What is required: Carry over every entry exactly as written, though not the pictures it contains.

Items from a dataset
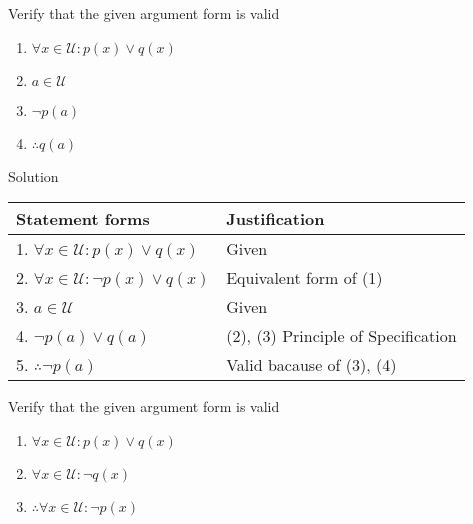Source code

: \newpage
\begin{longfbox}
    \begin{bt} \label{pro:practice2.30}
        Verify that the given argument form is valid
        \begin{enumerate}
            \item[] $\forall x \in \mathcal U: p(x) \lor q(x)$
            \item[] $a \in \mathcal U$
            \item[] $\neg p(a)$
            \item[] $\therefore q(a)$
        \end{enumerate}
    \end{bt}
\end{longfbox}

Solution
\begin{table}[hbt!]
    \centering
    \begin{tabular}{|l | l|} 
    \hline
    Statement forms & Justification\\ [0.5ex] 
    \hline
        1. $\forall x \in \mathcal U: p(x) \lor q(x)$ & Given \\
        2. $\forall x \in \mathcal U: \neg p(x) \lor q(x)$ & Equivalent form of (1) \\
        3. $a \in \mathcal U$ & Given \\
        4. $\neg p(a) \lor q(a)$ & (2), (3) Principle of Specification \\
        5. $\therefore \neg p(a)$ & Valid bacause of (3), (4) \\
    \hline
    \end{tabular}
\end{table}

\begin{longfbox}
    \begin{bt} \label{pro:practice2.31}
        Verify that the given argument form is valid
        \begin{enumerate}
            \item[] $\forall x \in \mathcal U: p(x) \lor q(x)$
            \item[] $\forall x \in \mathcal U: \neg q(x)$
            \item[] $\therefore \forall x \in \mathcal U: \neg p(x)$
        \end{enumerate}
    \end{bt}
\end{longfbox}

Solution to this task:
Source code

: \newpage
\begin{longfbox}
    \begin{bt} \label{pro:practice2.30}
        Verify that the given argument form is valid
        \begin{enumerate}
            \item[] $\forall x \in \mathcal U: p(x) \lor q(x)$
            \item[] $a \in \mathcal U$
            \item[] $\neg p(a)$
            \item[] $\therefore q(a)$
        \end{enumerate}
    \end{bt}
\end{longfbox}

Solution
\begin{table}[hbt!]
    \centering
    \begin{tabular}{|l | l|} 
    \hline
    Statement forms & Justification\\ [0.5ex] 
    \hline
        1. $\forall x \in \mathcal U: p(x) \lor q(x)$ & Given \\
        2. $\forall x \in \mathcal U: \neg p(x) \lor q(x)$ & Equivalent form of (1) \\
        3. $a \in \mathcal U$ & Given \\
        4. $\neg p(a) \lor q(a)$ & (2), (3) Principle of Specification \\
        5. $\therefore \neg p(a)$ & Valid bacause of (3), (4) \\
    \hline
    \end{tabular}
\end{table}

\begin{longfbox}
    \begin{bt} \label{pro:practice2.31}
        Verify that the given argument form is valid
        \begin{enumerate}
            \item[] $\forall x \in \mathcal U: p(x) \lor q(x)$
            \item[] $\forall x \in \mathcal U: \neg q(x)$
            \item[] $\therefore \forall x \in \mathcal U: \neg p(x)$
        \end{enumerate}
    \end{bt}
\end{longfbox}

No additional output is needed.